TO DO:
Set down all of the records below exactly, please, omitting the images.

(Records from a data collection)
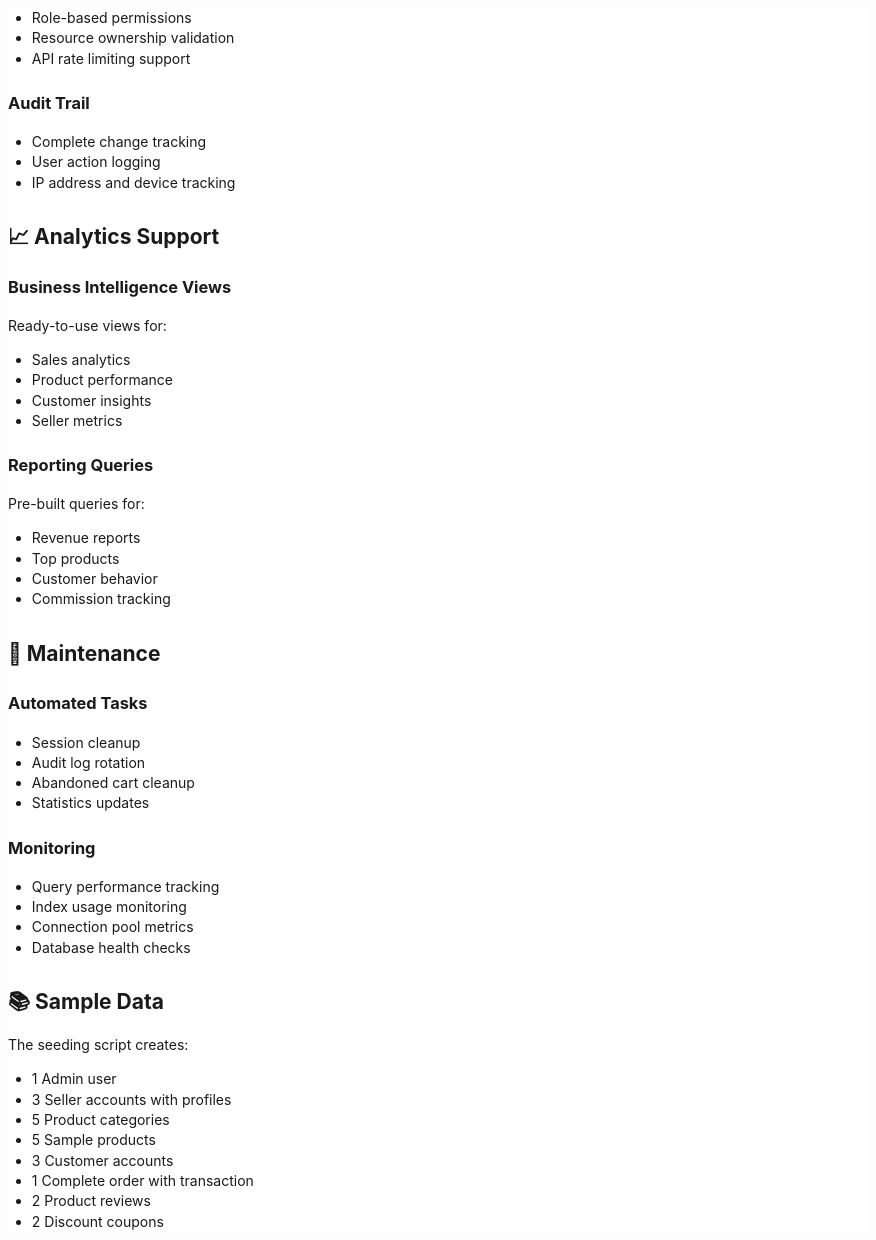 - Role-based permissions
- Resource ownership validation
- API rate limiting support

### Audit Trail

- Complete change tracking
- User action logging
- IP address and device tracking

## 📈 Analytics Support

### Business Intelligence Views

Ready-to-use views for:

- Sales analytics
- Product performance
- Customer insights
- Seller metrics

### Reporting Queries

Pre-built queries for:

- Revenue reports
- Top products
- Customer behavior
- Commission tracking

## 🔧 Maintenance

### Automated Tasks

- Session cleanup
- Audit log rotation
- Abandoned cart cleanup
- Statistics updates

### Monitoring

- Query performance tracking
- Index usage monitoring
- Connection pool metrics
- Database health checks

## 📚 Sample Data

The seeding script creates:

- 1 Admin user
- 3 Seller accounts with profiles
- 5 Product categories
- 5 Sample products
- 3 Customer accounts
- 1 Complete order with transaction
- 2 Product reviews
- 2 Discount coupons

PROBLEM SOLUTION:
 - Role-based permissions
- Resource ownership validation
- API rate limiting support

### Audit Trail

- Complete change tracking
- User action logging
- IP address and device tracking

## 📈 Analytics Support

### Business Intelligence Views

Ready-to-use views for:

- Sales analytics
- Product performance
- Customer insights
- Seller metrics

### Reporting Queries

Pre-built queries for:

- Revenue reports
- Top products
- Customer behavior
- Commission tracking

## 🔧 Maintenance

### Automated Tasks

- Session cleanup
- Audit log rotation
- Abandoned cart cleanup
- Statistics updates

### Monitoring

- Query performance tracking
- Index usage monitoring
- Connection pool metrics
- Database health checks

## 📚 Sample Data

The seeding script creates:

- 1 Admin user
- 3 Seller accounts with profiles
- 5 Product categories
- 5 Sample products
- 3 Customer accounts
- 1 Complete order with transaction
- 2 Product reviews
- 2 Discount coupons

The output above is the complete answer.